Anonymous wrote:We need to stop looking at a degree as an automatic "upward mobility" button and start looking at it as a high-risk capital allocation. The data is clear. we have a massive surplus of low-value degrees and a labor market that is already starting to discount them. Unless your child is attending a top-tier target school where the institutional prestige acts as a hedge against mediocrity, they are likely walking into an underemployment trap. Johnny from State U is graduating with six-figure debt into a world that doesn't need another generalist with a "Business Administration" degree. We’ve flooded the market with credentials, and in doing so, we've rendered the mid-tier degree effectively worthless for anything other than basic administrative work. but no problem….at least they recorded their fair share of TikTok dances in their SEC sororities….

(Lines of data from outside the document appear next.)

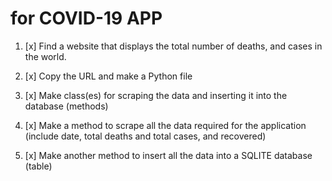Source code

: # for COVID-19 APP
1. [x] Find a website that displays the total number of deaths, and cases in the world.

2. [x] Copy the URL and make a Python file

3. [x] Make class(es) for scraping the data and inserting it into the database (methods)

4. [x] Make a method to scrape all the data required for the application (include date, total deaths and total cases, and recovered)

5. [x] Make another method to insert all the data into a SQLITE database (table)



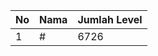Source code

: | No | Nama            | Jumlah Level |
|----|-----------------|--------------|
| 1  | #    |    6726        |
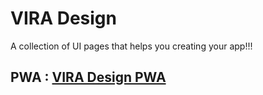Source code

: # VIRA Design
A collection of UI pages that helps you creating your app!!!

## PWA : [VIRA Design PWA](https://VieaCode.github.io/vira_design_pwa/)
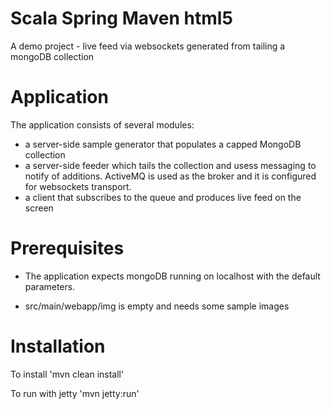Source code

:Scala Spring Maven html5
====================================
A demo project - live feed via websockets generated from tailing a mongoDB collection 

Application
====================================
The application consists of several modules:
- a server-side sample generator that populates a capped MongoDB collection 
- a server-side feeder which tails the collection and usess messaging to notify of additions. ActiveMQ is used as the broker and it
  is configured for websockets transport. 
- a client that subscribes to the queue and produces live feed on the screen

Prerequisites
====================================
- The application expects mongoDB running on localhost with the default parameters.

- src/main/webapp/img is empty and needs some sample images

Installation
====================================

To install
'mvn clean install'

To run with jetty
'mvn jetty:run'

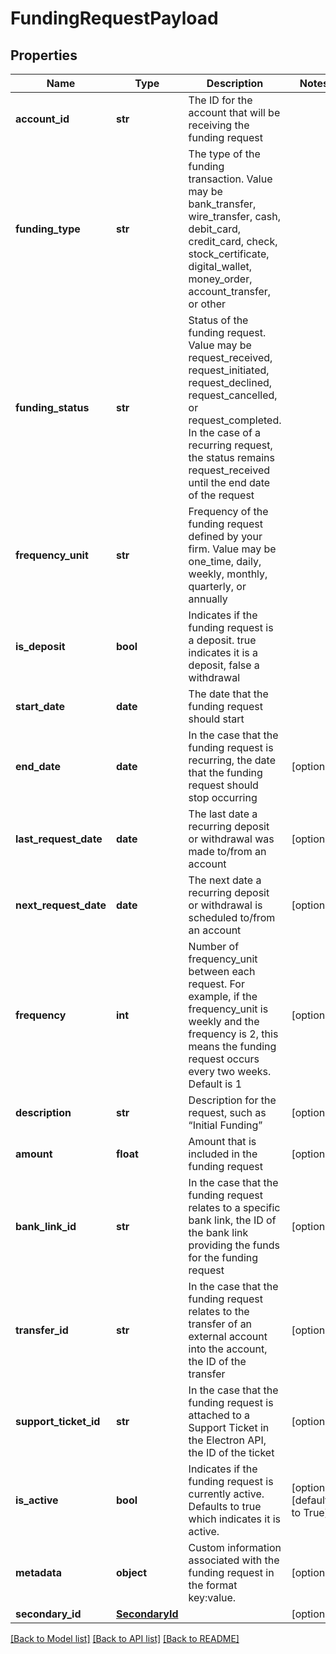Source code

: # FundingRequestPayload

## Properties
Name | Type | Description | Notes
------------ | ------------- | ------------- | -------------
**account_id** | **str** | The ID for the account that will be receiving the funding request | 
**funding_type** | **str** | The type of the funding transaction. Value may be bank_transfer, wire_transfer, cash, debit_card, credit_card, check, stock_certificate, digital_wallet, money_order, account_transfer, or other | 
**funding_status** | **str** | Status of the funding request. Value may be request_received, request_initiated, request_declined, request_cancelled, or request_completed. In the case of a recurring request, the status remains request_received until the end date of the request | 
**frequency_unit** | **str** | Frequency of the funding request defined by your firm. Value may be one_time, daily, weekly, monthly, quarterly, or annually | 
**is_deposit** | **bool** | Indicates if the funding request is a deposit. true indicates it is a deposit, false a withdrawal | 
**start_date** | **date** | The date that the funding request should start | 
**end_date** | **date** | In the case that the funding request is recurring, the date that the funding request should stop occurring | [optional] 
**last_request_date** | **date** | The last date a recurring deposit or withdrawal was made to/from an account | [optional] 
**next_request_date** | **date** | The next date a recurring deposit or withdrawal is scheduled to/from an account | [optional] 
**frequency** | **int** | Number of frequency_unit between each request. For example, if the frequency_unit is weekly and the frequency is 2, this means the funding request occurs every two weeks. Default is 1 | [optional] 
**description** | **str** | Description for the request, such as “Initial Funding” | [optional] 
**amount** | **float** | Amount that is included in the funding request | [optional] 
**bank_link_id** | **str** | In the case that the funding request relates to a specific bank link, the ID of the bank link providing the funds for the funding request | [optional] 
**transfer_id** | **str** | In the case that the funding request relates to the transfer of an external account into the account, the ID of the transfer | [optional] 
**support_ticket_id** | **str** | In the case that the funding request is attached to a Support Ticket in the Electron API, the ID of the ticket | [optional] 
**is_active** | **bool** | Indicates if the funding request is currently active. Defaults to true which indicates it is active. | [optional] [default to True]
**metadata** | **object** | Custom information associated with the funding request in the format key:value. | [optional] 
**secondary_id** | [**SecondaryId**](SecondaryId.md) |  | [optional] 

[[Back to Model list]](../README.md#documentation-for-models) [[Back to API list]](../README.md#documentation-for-api-endpoints) [[Back to README]](../README.md)


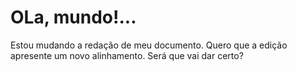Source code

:# OLa, mundo!...
Estou mudando a redação de meu documento.
Quero que a edição apresente um novo alinhamento.
Será que vai dar certo?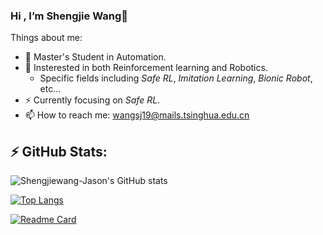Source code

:### Hi , I’m Shengjie Wang👋

<!--
**Shengjiewang-Jason/Shengjiewang-Jason** is a ✨ _special_ ✨ repository because its `README.md` (this file) appears on your GitHub profile.

Here are some ideas to get you started:

- 🔭 I’m currently working on ...
- 🌱 I’m currently learning ...
- 👯 I’m looking to collaborate on ...
- 🤔 I’m looking for help with ...
- 💬 Ask me about ...
- 📫 How to reach me: ...
- 😄 Pronouns: ...
- ⚡ Fun fact: ...
-->


Things about me:
- 👶 Master's Student in Automation.
- 🔭 Insterested in both Reinforcement learning and Robotics.
  - Specific fields including *Safe RL*, *Imitation Learning*, *Bionic Robot*, etc...
- ⚡ Currently focusing on *Safe RL*.
- 📫 How to reach me: [wangsj19@mails.tsinghua.edu.cn](wangsj19@mails.tsinghua.edu.cn)



## ⚡ GitHub Stats:
<!--
[![Shengjiewang-Jason's GitHub stats](https://github-readme-stats.vercel.app/api?username=Shengjiewang-Jason&show_icons=true&theme=radical&count_private=true)](https://github.com/anuraghazra/github-readme-stats)
-->

![Shengjiewang-Jason's GitHub stats](https://github-readme-stats.vercel.app/api?username=Shengjiewang-Jason&show_icons=true&theme=radical&count_private=true)

<!--
[![Top Langs](https://github-readme-stats.vercel.app/api/top-langs/?username=Shengjiewang-Jason&langs_count=8&)](https://github.com/anuraghazra/github-readme-stats)
-->

[![Top Langs](https://github-readme-stats.vercel.app/api/top-langs/?username=Shengjiewang-Jason&layout=compact&count_private=true)](https://github.com/anuraghazra/github-readme-stats)


[![Readme Card](https://github-readme-stats.vercel.app/api/pin/?username=Tsinghua-Space-Robot-Learning-Group&repo=SpaceRobotEnv)](https://github.com/Tsinghua-Space-Robot-Learning-Group/SpaceRobotEnv)

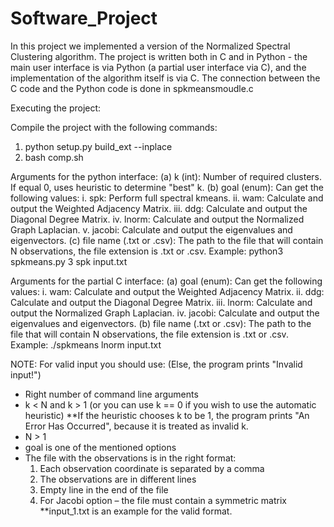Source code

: # Software_Project

In this project we implemented a version of the Normalized Spectral Clustering algorithm.
The project is written both in C and in Python - the main user interface is via Python (a partial user interface via C),
and the implementation of the algorithm itself is via C.
The connection between the C code and the Python code is done in spkmeansmoudle.c

Executing the project:

Compile the project with the following commands:
1. python setup.py build_ext --inplace
2. bash comp.sh

Arguments for the python interface:
(a) k (int): Number of required clusters. If equal 0, uses heuristic to determine "best" k.
(b) goal (enum): Can get the following values:
	i. spk: Perform full spectral kmeans.
	ii. wam: Calculate and output the Weighted Adjacency Matrix.
	iii. ddg: Calculate and output the Diagonal Degree Matrix.
	iv. lnorm: Calculate and output the Normalized Graph Laplacian.
	v. jacobi: Calculate and output the eigenvalues and eigenvectors.
(c) file name (.txt or .csv): The path to the file that will contain N observations, the file extension is .txt or .csv.
Example:
python3 spkmeans.py 3 spk input.txt

Arguments for the partial C interface:
(a) goal (enum): Can get the following values:
	i. wam: Calculate and output the Weighted Adjacency Matrix.
	ii. ddg: Calculate and output the Diagonal Degree Matrix.
	iii. lnorm: Calculate and output the Normalized Graph Laplacian.
	iv. jacobi: Calculate and output the eigenvalues and eigenvectors.
(b) file name (.txt or .csv): The path to the file that will contain N observations, the file extension is .txt or .csv.
Example:
./spkmeans lnorm input.txt

NOTE:
For valid input you should use: (Else, the program prints "Invalid input!")
- Right number of command line arguments
- k < N and k > 1 (or you can use k == 0 if you wish to use the automatic heuristic)
  **If the heuristic chooses k to be 1, the program prints "An Error Has Occurred", because it is treated as invalid k.
- N > 1
- goal is one of the mentioned options
- The file with the observations is in the right format:
    1. Each observation coordinate is separated by a comma
    2. The observations are in different lines
    3. Empty line in the end of the file
    4. For Jacobi option – the file must contain a symmetric matrix
  **input_1.txt is an example for the valid format.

The "dumbification" of American higher ed is the quiet crisis no one on this board wants to admit. To keep the tuition checks flowing, universities have traded academic rigor for "student satisfaction" andt grade inflation. We are producing a workforce that can follow a rubric but lacks the cognitive stamina for first-principles thinking or problem-solving. While parents are busy comparing "Little Ivies," their kids are losing the ability to synthesize complex information without a digital crutch. We’ve turned college into a four-year delay of adulthood where students learn to navigate bureaucracy instead of mastering a competitive skill.
If you think the ROI is bad now, calculate the impact of AI over the next four years. If your kid is a freshman today, they will enter a 2030 job market where agentic AI has already cannibalized the majority of entry-level white-collar tasks. The "junior analyst" or "entry-level coordinator" roles that used to be the traditional starting point for college grads are being automated out of existence. We are spending hundreds of thousands of dollars to train kids for roles that a $20 monthly subscription will do better and faster by the time they graduate. If your child isn't in the top 5% of their field or pursuing a specialized technical trade, you aren't buying them a future…… you're buying them a very expensive seat at a table that is being removed from the room….
Anyway…..keep it up….
Anonymous wrote:Anonymous wrote:Ok you go first. Don’t send your kid to college.
Good luck with that!
PS- some of us can afford college.
Yes, this. Saying “don’t go into major debt for undergrad” is quite different from saying “don’t go to college at all unless it’s Harvard.”
But anyway, OP’s post appears to be AI.
Anonymous wrote:Anonymous wrote:I feel like college is necessary for those going on to medical school.
Medical school is gone. What do you not understand about the war on Science?